Menurut Syeikh Ahmad Syauqi dalam salah satu syairnya: “Bahwasanya kejayaan bangsa itu tergantung akhlaknya, bila akhlaknya rusak maka jatuhlah bangsa itu”. Sejalan prinsip etika deontologis dari Emanuel Kant, bahwa etika mengutamakan kewajiban moral sebagai dasar untuk menilai kebaikan atau keburukan suatu tindakan.
Ketika standar nilai baik dan buruk semakin longgar, maka terjadi sikap permissive yakni serba membolehkan apa saja (anything goes), seperti pelanggaran hukum dengan mudah dibenarkan dengan membawa ke area abu-abu atau “grey area”.

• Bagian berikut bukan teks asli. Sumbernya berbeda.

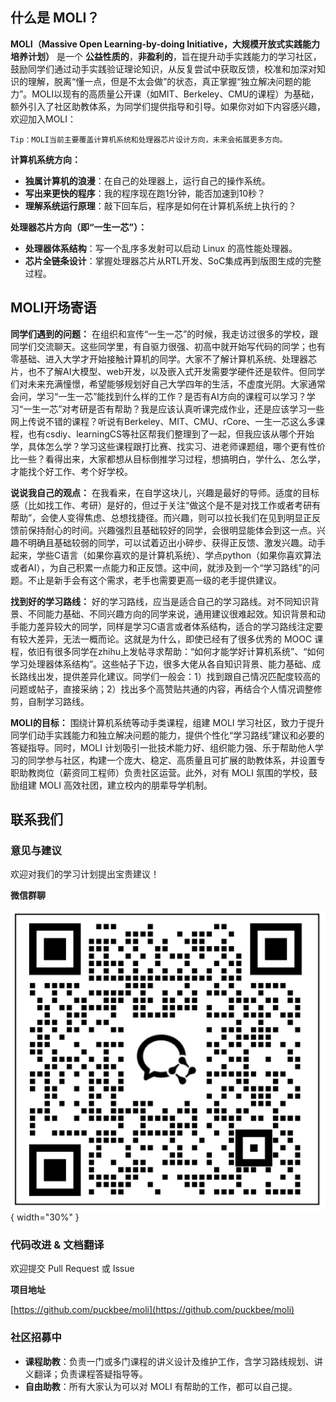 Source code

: ## **什么是 MOLI？**

**MOLI（Massive Open Learning-by-doing Initiative，大规模开放式实践能力培养计划）** 是一个 **公益性质的**，**非盈利的**，旨在提升动手实践能力的学习社区，鼓励同学们通过动手实践验证理论知识，从反复尝试中获取反馈，校准和加深对知识的理解，脱离“懂一点，但是不太会做”的状态，真正掌握“独立解决问题的能力”。MOLI以现有的高质量公开课（如MIT、Berkeley、CMU的课程）为基础，额外引入了社区助教体系，为同学们提供指导和引导。如果你对如下内容感兴趣，欢迎加入MOLI：

    Tip：MOLI当前主要覆盖计算机系统和处理器芯片设计方向，未来会拓展更多方向。

**计算机系统方向：** 

* **独属计算机的浪漫**：在自己的处理器上，运行自己的操作系统。
* **写出来更快的程序**：我的程序现在跑1分钟，能否加速到10秒？
* **理解系统运行原理**：敲下回车后，程序是如何在计算机系统上执行的？

**处理器芯片方向（即“一生一芯”）：**

* **处理器体系结构**：写一个乱序多发射可以启动 Linux 的高性能处理器。
* **芯片全链条设计**：掌握处理器芯片从RTL开发、SoC集成再到版图生成的完整过程。

## **MOLI开场寄语**

**同学们遇到的问题：** 在组织和宣传“一生一芯”的时候，我走访过很多的学校，跟同学们交流聊天。这些同学里，有自驱力很强、初高中就开始写代码的同学；也有零基础、进入大学才开始接触计算机的同学。大家不了解计算机系统、处理器芯片，也不了解AI大模型、web开发，以及嵌入式开发需要学硬件还是软件。但同学们对未来充满憧憬，希望能够规划好自己大学四年的生活，不虚度光阴。大家通常会问，学习“一生一芯”能找到什么样的工作？是否有AI方向的课程可以学习？学习“一生一芯”对考研是否有帮助？我是应该认真听课完成作业，还是应该学习一些网上传说不错的课程？听说有Berkeley、MIT、CMU、rCore、一生一芯这么多课程，也有csdiy、learningCS等社区帮我们整理到了一起，但我应该从哪个开始学，具体怎么学？学习这些课程跟打比赛、找实习、进老师课题组，哪个更有性价比一些？看得出来，大家都想从目标倒推学习过程，想搞明白，学什么、怎么学，才能找个好工作、考个好学校。

**说说我自己的观点：** 在我看来，在自学这块儿，兴趣是最好的导师。适度的目标感（比如找工作、考研）是好的，但过于关注“做这个是不是对找工作或者考研有帮助”，会使人变得焦虑、总想找捷径。而兴趣，则可以拉长我们在见到明显正反馈前保持耐心的时间。兴趣强烈且基础较好的同学，会很明显能体会到这一点。兴趣不明确且基础较弱的同学，可以试着迈出小碎步、获得正反馈、激发兴趣。动手起来，学些C语言（如果你喜欢的是计算机系统）、学点python（如果你喜欢算法或者AI），为自己积累一点能力和正反馈。这中间，就涉及到一个“学习路线”的问题。不止是新手会有这个需求，老手也需要更高一级的老手提供建议。

**找到好的学习路线：** 好的学习路线，应当是适合自己的学习路线。对不同知识背景、不同能力基础、不同兴趣方向的同学来说，通用建议很难起效。知识背景和动手能力差异较大的同学，同样是学习C语言或者体系结构，适合的学习路线注定要有较大差异，无法一概而论。这就是为什么，即使已经有了很多优秀的 MOOC 课程，依旧有很多同学在zhihu上发帖寻求帮助：“如何才能学好计算机系统”、“如何学习处理器体系结构”。这些帖子下边，很多大佬从各自知识背景、能力基础、成长路线出发，提供差异化建议。同学们一般会：1）找到跟自己情况匹配度较高的问题或帖子，直接采纳；2）找出多个高赞贴共通的内容，再结合个人情况调整修剪，自制学习路线。

**MOLI的目标：** 围绕计算机系统等动手类课程，组建 MOLI 学习社区，致力于提升同学们动手实践能力和独立解决问题的能力，提供个性化“学习路线”建议和必要的答疑指导。同时，MOLI 计划吸引一批技术能力好、组织能力强、乐于帮助他人学习的同学参与社区，构建一个庞大、稳定、高质量且可扩展的助教体系，并设置专职助教岗位（薪资同工程师）负责社区运营。此外，对有 MOLI 氛围的学校，鼓励组建 MOLI 高效社团，建立校内的朋辈导学机制。

## 联系我们

### **意见与建议**

欢迎对我们的学习计划提出宝贵建议！

**微信群聊**

![微信群聊](Contact_wechat.png){ width="30%" }

### **代码改进 & 文档翻译**

欢迎提交 Pull Request 或 Issue

**项目地址**

[https://github.com/puckbee/moli](https://github.com/puckbee/moli)

### **社区招募中**

* **课程助教**：负责一门或多门课程的讲义设计及维护工作，含学习路线规划、讲义翻译；负责课程答疑指导等。
* **自由助教**：所有大家认为可以对 MOLI 有帮助的工作，都可以自己提。


<!--
如果我们把学习作为一项生产活动，那么它具备两个方面。一个是学生本人，一个是学习内容。涉及学生本人的是：知识背景、能力基础、兴趣方向；涉及学习内容的是：这个讲义是面向什么人群设计的、偏理论还是偏动手、难度大小、坡度大小、是否已经经过很多人检验有效、是否能找着人请教等等。

学习活动，就跟种地差不多，是学生作用于讲义的一个过程。其原理，跟学习如何种麦子、种玉米、种水稻，都差不多。至少在初级阶段的学习活动中，我认为相差并不多，都是熟练活儿。或许根据个人特点不同，在学习不同内容的时候，会各有擅长，但终归是可以靠勤奋和时间投入弥补的，天赋并非必要的。这里我的理解，初级阶段的学习，跟画画、音乐也都差不多，虽然我不太懂画画和音乐，但我想多下些功夫，即使成不了画家和音乐家，但能练习几首曲子，日常自娱，应该是问题不大的。

如果你曾经掌握或者学习过任何一项技能，可能是养花、养鱼、养牛、唱歌、画画、唱歌、骑自行车；喜欢语文、喜欢数学等等。你应该就很快能感受到，学习编程，尤其是初级阶段的编程，并不会有什么不同。无非是看书、模仿、尝试、请教。统归一句话，如果还没学会，多思考、多问、多试几次就好了。

有人会想说，如果针对每个人，都能够定制学习路线，那一定是一个浩大的工作量，需要很多助教才行。是的，我也这么认为。这也正是 MOLI 想要做的：构建一个庞大、稳定、高质量且可扩展的助教体系，支撑 MOLI 学习社区。MOLI团队一方面会设置专职助教岗位（薪资同工程师），一方面计划充分发动社区，吸收技术水平好、组织能力强、乐于帮助他人的同学，共同推动 MOLI 社区，帮助全国数十万学生提升动手能力。

如果你从 MOLI 中收益，受到他人指导，省掉了大量时间，考上了还不错的研究生，找到了还不错的工作。你会愿意每周拿出几个小时来，帮助你的师弟师妹们学习和成长吗？在我看来，即使不是每个人都愿意，但终归在 100个人里，是能找到 1个人的吧。这就已经很难得可贵了。
-->



<!--比如，如果你现在读大一，以后想找个AI芯片方向的工作或者研究生。但这个目标不太具体，你可以先去学习一下数字电路、verilog、五级流水线，写个简单的处理器，看看自己是不是真的喜欢处理器芯片，再去学学AI，了解AI芯片的基本原理，然后再判断自己是否真的“从技术角度”喜欢AI芯片。只盯着AI芯片这种大目标是没用的，要从基础做起，一点点积累能力基础和正反馈。直到你真的了解AI芯片了，你的兴趣和喜欢，才是有依据的。否则就只是一个“想法”而已，没啥用的。那么，这里有涉及到了一个“学习路线”问题。也就是说，如果我想学习xxx，我应当如何规划学习路线。不止是新手会有这个疑问，老手也需要更高一级的老手提供建议。

我们不会因为“应该好好学习，争取考上好大学”，就能考上好大学；也不会因为“别人都说21岁了就该找个女朋友”，就能找到个女朋友。同理，我们并不会因为“大家都说计算机专业的学生就应该学好编程、集成电路的学生就应该会设计芯片”，就对编程和芯片感兴趣，并且顺理成章地成为一个编程专家或者芯片专家。当然，兴趣并不总是天生的。我们对很多事物的兴趣，可以靠偶尔的正反馈被发掘和激发出来，再通过不断的正反馈被培养和提升上去。需要指出的是，这里讲的是“自学”。如果是科班教学，或者是培训班教学，只要按部就班，也是能达到个不错水平的。

 **我自己的自学历程：** 我05年入学读大一。当时，我们高中班上有不少同学复读。高三暑假的时候，我萌生了一个想法：“如果我能够建一个网站，请今年去读大学的同学们，陆续把自己专业或相邻专业的情况都放到网站上”，应该能给复读后第二年报志愿的同学，提供很大的帮助。至少，大家就不需要两眼一摸黑的报志愿了。暑假等着入学的时候，还在县城音像店买了一张“网页设计三剑客”的光盘，但很可惜，我没有电脑，也不知道光盘怎么用。但只是揣着这张光盘，就已经感觉很幸福了。大一入学，我就开始琢磨怎么建网站，去网吧查资料。大一上，我开始学习 HTML 和 JavaScript，用FTP上传网站源码，用Windows IIS搭建本地网站(localhost)，用网上的开源代码搭建论坛，很快我就有了自己的域名和网站，并且痴迷其中，学习网页特效（那会儿我们能学习到的网页特效大多数还是“有朵花跟着鼠标走、有个图片在页面上来回乱撞、图片轮播”这种）。此外，大一上学习C语言，也让我收获很大。不得不说，给舍友、班上其他同学、隔壁班女生做考前辅导，确实非常能满足我的虚荣心。为了能够“人前显贵”，我投入了大量时间，反复学习谭浩强老师的C语言教材。
-->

Legitimasi atas berbagai pelanggaran tersebut dapat berkembang menjadi permisivisme, yakni suatu pandangan 4 yang membolehkan dan mengizinkan segala hal tanpa pondasi nilai yang kokoh.
Masalah Mentalitas
Problem etika dan moral terkait dengan kondisi mentalitas yang masih melekat dengan kelemahan karakter masyarakat Indonesia. Koentjaraningrat (1987) telah lama mengingatkan kelemahan mentalitas manusia Indonesia, di antaranya suka meremehkan mutu, menerabas, tidak percaya kepada diri sendiri, tidak berdisiplin murni, dan suka mengabaikan tanggung jawab yang kokoh.
Kelemahan mentalitas serupa dikemukakan oleh budayawan Mochtar Lubis (2016) yang menunjuk ciri manusia Indonesia yaitu hipokrit alias munafik, enggan bertanggung jawab atas perbuatan dan keputusannya, berjiwa feodal, percaya takhayul, dan artistik yang cenderung erotik.
Tanpa bermaksud menggeneralisasi dan peluang perubahan dalam mentalitas orang Indonesia ke arah yang positif, peringatan dua tokoh tersebut penting menjadi bahan introspeksi bagi seluruh elite dan warga bangsa.
Masalah Kebudayaan
Masalah moral dan etika dalam mentalitas bangsa sebenarnya masalah kebudayaan, yakni menyangkut sistem pengetahuan kolektif manusia dalam kehidupan bersama.
Masyarakat Indonesia menampilkan gaya hidup baru yang menunjukkan anomie atau anomali, yakni penyimpangan perilaku dalam masyarakat. Ketika korupsi, orientasi materi (materialisme), transaksi politik uang, memuja kesenangan duniawi (hedonisme), dan cara hidup menghalalkan apa saja (oportunisme) mulai meluas dalam 5 kehidupan masyarakat maka yang terjadi ialah ketercerabutan.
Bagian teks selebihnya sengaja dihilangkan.